To do - Transcribe each of the entries exactly.

[[ Supplied records, beginning ]]

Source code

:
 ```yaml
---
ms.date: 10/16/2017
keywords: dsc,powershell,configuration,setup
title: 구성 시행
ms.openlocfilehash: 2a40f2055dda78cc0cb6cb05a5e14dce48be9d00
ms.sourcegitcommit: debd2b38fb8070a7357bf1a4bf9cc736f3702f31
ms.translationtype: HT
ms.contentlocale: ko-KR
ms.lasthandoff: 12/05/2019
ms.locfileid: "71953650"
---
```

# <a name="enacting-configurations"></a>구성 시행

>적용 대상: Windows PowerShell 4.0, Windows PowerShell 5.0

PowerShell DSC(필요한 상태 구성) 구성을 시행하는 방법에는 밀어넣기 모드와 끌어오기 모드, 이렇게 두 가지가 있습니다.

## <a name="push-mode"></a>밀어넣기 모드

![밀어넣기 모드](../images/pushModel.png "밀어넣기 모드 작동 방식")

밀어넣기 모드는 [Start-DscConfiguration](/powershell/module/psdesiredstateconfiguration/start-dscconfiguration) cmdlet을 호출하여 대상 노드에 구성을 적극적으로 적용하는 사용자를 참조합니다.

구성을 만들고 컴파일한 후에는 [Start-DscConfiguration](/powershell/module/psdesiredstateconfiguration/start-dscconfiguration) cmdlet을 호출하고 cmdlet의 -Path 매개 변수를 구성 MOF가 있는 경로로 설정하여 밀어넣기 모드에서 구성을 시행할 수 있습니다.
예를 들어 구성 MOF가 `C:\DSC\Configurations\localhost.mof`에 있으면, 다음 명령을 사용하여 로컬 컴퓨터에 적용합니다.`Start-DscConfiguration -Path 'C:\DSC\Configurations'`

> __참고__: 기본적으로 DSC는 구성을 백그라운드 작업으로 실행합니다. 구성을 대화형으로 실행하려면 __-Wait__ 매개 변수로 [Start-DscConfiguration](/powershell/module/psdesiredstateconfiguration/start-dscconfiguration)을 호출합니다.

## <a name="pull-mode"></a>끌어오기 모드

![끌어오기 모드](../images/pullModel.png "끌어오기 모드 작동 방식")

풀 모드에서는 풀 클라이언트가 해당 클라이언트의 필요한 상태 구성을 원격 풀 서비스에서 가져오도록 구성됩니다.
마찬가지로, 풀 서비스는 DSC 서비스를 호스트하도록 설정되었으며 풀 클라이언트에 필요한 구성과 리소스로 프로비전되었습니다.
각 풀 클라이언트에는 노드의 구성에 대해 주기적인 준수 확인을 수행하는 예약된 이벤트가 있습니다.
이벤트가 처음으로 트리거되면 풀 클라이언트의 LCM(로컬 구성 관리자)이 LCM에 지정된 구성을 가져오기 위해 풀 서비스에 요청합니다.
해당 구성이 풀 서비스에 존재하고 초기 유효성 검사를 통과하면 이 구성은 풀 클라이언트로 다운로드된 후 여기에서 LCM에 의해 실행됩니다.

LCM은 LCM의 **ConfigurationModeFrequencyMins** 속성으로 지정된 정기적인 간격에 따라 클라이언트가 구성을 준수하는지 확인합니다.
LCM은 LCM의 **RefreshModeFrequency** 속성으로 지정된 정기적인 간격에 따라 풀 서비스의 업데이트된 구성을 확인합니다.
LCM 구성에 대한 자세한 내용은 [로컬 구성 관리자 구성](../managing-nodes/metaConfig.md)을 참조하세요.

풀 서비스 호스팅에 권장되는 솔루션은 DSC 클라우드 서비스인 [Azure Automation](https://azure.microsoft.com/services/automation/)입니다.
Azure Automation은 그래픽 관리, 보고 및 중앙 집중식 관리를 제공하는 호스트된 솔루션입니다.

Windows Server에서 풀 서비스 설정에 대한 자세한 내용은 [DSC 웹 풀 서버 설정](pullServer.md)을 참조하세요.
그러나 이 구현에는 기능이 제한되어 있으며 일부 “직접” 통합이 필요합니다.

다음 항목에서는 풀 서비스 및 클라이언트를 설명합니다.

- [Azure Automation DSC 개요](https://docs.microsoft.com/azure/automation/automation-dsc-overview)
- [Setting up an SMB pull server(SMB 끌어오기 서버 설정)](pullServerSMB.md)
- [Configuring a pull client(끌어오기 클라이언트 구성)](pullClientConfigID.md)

[[ Supplied records, end ]]

Written answer -
Source code

:
 ```yaml
---
ms.date: 10/16/2017
keywords: dsc,powershell,configuration,setup
title: 구성 시행
ms.openlocfilehash: 2a40f2055dda78cc0cb6cb05a5e14dce48be9d00
ms.sourcegitcommit: debd2b38fb8070a7357bf1a4bf9cc736f3702f31
ms.translationtype: HT
ms.contentlocale: ko-KR
ms.lasthandoff: 12/05/2019
ms.locfileid: "71953650"
---
```

# <a name="enacting-configurations"></a>구성 시행

>적용 대상: Windows PowerShell 4.0, Windows PowerShell 5.0

PowerShell DSC(필요한 상태 구성) 구성을 시행하는 방법에는 밀어넣기 모드와 끌어오기 모드, 이렇게 두 가지가 있습니다.

## <a name="push-mode"></a>밀어넣기 모드

![밀어넣기 모드](../images/pushModel.png "밀어넣기 모드 작동 방식")

밀어넣기 모드는 [Start-DscConfiguration](/powershell/module/psdesiredstateconfiguration/start-dscconfiguration) cmdlet을 호출하여 대상 노드에 구성을 적극적으로 적용하는 사용자를 참조합니다.

구성을 만들고 컴파일한 후에는 [Start-DscConfiguration](/powershell/module/psdesiredstateconfiguration/start-dscconfiguration) cmdlet을 호출하고 cmdlet의 -Path 매개 변수를 구성 MOF가 있는 경로로 설정하여 밀어넣기 모드에서 구성을 시행할 수 있습니다.
예를 들어 구성 MOF가 `C:\DSC\Configurations\localhost.mof`에 있으면, 다음 명령을 사용하여 로컬 컴퓨터에 적용합니다.`Start-DscConfiguration -Path 'C:\DSC\Configurations'`

> __참고__: 기본적으로 DSC는 구성을 백그라운드 작업으로 실행합니다. 구성을 대화형으로 실행하려면 __-Wait__ 매개 변수로 [Start-DscConfiguration](/powershell/module/psdesiredstateconfiguration/start-dscconfiguration)을 호출합니다.

## <a name="pull-mode"></a>끌어오기 모드

![끌어오기 모드](../images/pullModel.png "끌어오기 모드 작동 방식")

풀 모드에서는 풀 클라이언트가 해당 클라이언트의 필요한 상태 구성을 원격 풀 서비스에서 가져오도록 구성됩니다.
마찬가지로, 풀 서비스는 DSC 서비스를 호스트하도록 설정되었으며 풀 클라이언트에 필요한 구성과 리소스로 프로비전되었습니다.
각 풀 클라이언트에는 노드의 구성에 대해 주기적인 준수 확인을 수행하는 예약된 이벤트가 있습니다.
이벤트가 처음으로 트리거되면 풀 클라이언트의 LCM(로컬 구성 관리자)이 LCM에 지정된 구성을 가져오기 위해 풀 서비스에 요청합니다.
해당 구성이 풀 서비스에 존재하고 초기 유효성 검사를 통과하면 이 구성은 풀 클라이언트로 다운로드된 후 여기에서 LCM에 의해 실행됩니다.

LCM은 LCM의 **ConfigurationModeFrequencyMins** 속성으로 지정된 정기적인 간격에 따라 클라이언트가 구성을 준수하는지 확인합니다.
LCM은 LCM의 **RefreshModeFrequency** 속성으로 지정된 정기적인 간격에 따라 풀 서비스의 업데이트된 구성을 확인합니다.
LCM 구성에 대한 자세한 내용은 [로컬 구성 관리자 구성](../managing-nodes/metaConfig.md)을 참조하세요.

풀 서비스 호스팅에 권장되는 솔루션은 DSC 클라우드 서비스인 [Azure Automation](https://azure.microsoft.com/services/automation/)입니다.
Azure Automation은 그래픽 관리, 보고 및 중앙 집중식 관리를 제공하는 호스트된 솔루션입니다.

Windows Server에서 풀 서비스 설정에 대한 자세한 내용은 [DSC 웹 풀 서버 설정](pullServer.md)을 참조하세요.
그러나 이 구현에는 기능이 제한되어 있으며 일부 “직접” 통합이 필요합니다.

다음 항목에서는 풀 서비스 및 클라이언트를 설명합니다.

- [Azure Automation DSC 개요](https://docs.microsoft.com/azure/automation/automation-dsc-overview)
- [Setting up an SMB pull server(SMB 끌어오기 서버 설정)](pullServerSMB.md)
- [Configuring a pull client(끌어오기 클라이언트 구성)](pullClientConfigID.md)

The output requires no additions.